Grand Hyatt Goa is a five-star deluxe hotel located by Bambolim Bay in Goa, India. Designed in 1990, the construction of the hotel was started initially in 1995 by the Dynamix Group and thereafter on the formation of DB Group. Work was suspended in between for a few years due to a crisis in the real estate sector all over the country. During end 2005, the work was recommenced so as to complete the Project. On December 22, 2009 DB Hospitality signed an agreement with Hyatt International for 5 Hyatt hotels in India.
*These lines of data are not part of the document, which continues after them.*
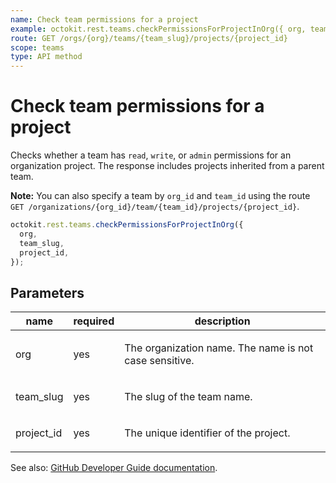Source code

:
 ```yaml
---
name: Check team permissions for a project
example: octokit.rest.teams.checkPermissionsForProjectInOrg({ org, team_slug, project_id })
route: GET /orgs/{org}/teams/{team_slug}/projects/{project_id}
scope: teams
type: API method
---
```


# Check team permissions for a project

Checks whether a team has `read`, `write`, or `admin` permissions for an organization project. The response includes projects inherited from a parent team.

**Note:** You can also specify a team by `org_id` and `team_id` using the route `GET /organizations/{org_id}/team/{team_id}/projects/{project_id}`.

```js
octokit.rest.teams.checkPermissionsForProjectInOrg({
  org,
  team_slug,
  project_id,
});
```

## Parameters

<table>
  <thead>
    <tr>
      <th>name</th>
      <th>required</th>
      <th>description</th>
    </tr>
  </thead>
  <tbody>
    <tr><td>org</td><td>yes</td><td>

The organization name. The name is not case sensitive.

</td></tr>
<tr><td>team_slug</td><td>yes</td><td>

The slug of the team name.

</td></tr>
<tr><td>project_id</td><td>yes</td><td>

The unique identifier of the project.

</td></tr>
  </tbody>
</table>

See also: [GitHub Developer Guide documentation](https://docs.github.com/enterprise-cloud@latest//rest/reference/teams#check-team-permissions-for-a-project).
The hotel was built at a cost of Rs. 5,500 million on 28 acres of landed property at Bambolim, North Goa. It is the largest Hyatt hotel in Goa, India.

History
The property was purchased by the Dynamix Group under their holding company Goan Real Estate and Construction Ltd (later changed to Private Limited Company) during 1992 and 1993.

The plan for a grand hotel was conceptualized during mid 1995 and construction was accordingly commenced after receipt of requisite permissions. The hotel architecture was done by Chandrasekhar Kanetkar.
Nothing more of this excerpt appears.